Court Turns Down '91 Coup Defendants' Appeal

Russia's Supreme Court rejected a renewed appeal Wednesday by two members of the new parliament involved in the long-running 1991 Soviet coup trial.


Russian news agencies said Vasily Starodubtsev and Anatoly Lukyanov asked for treason charges against them to be suspended until parliament had passed a new law on deputies' immunity.


"The court cannot stand between me and my electors," Interfax quoted Lukyanov as saying.


The two were among 12 former top Soviet officials on trial for trying to topple then-president Mikhail Gorbachev in August 1991. All pleaded not guilty when the trial started last April.


Lukyanov, former speaker of the Soviet parliament, and collective farm boss Starodubtsev were elected to the new legislature on Dec. 12, despite being on trial at the time.
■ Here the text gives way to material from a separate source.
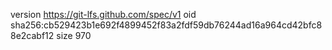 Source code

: version https://git-lfs.github.com/spec/v1
oid sha256:cb529423b1e692f4899452f83a2fdf59db76244ad16a964cd42bfc88e2cabf12
size 970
The parliament held its inaugural session on Tuesday.


The Supreme Court military bench rejected an earlier petition on Jan. 5, saying parliamentary immunity protected them from arrest and physical search, not from being tried for previous offences.


The judges reiterated this decision Wednesday.


Lukyanov was due to take a turn as acting speaker of the new lower chamber of parliament, the State Duma, on Thursday. But the judges set a resumption of the trial for that day.


Former Soviet Prime Minister Valentin Pavlov was the only one of the defendants not present on Wednesday. The court was told he was in hospital recovering from an operation.


The nine-month-old trial has repeatedly been delayed by the declared illness of the elderly defendants or their advocates.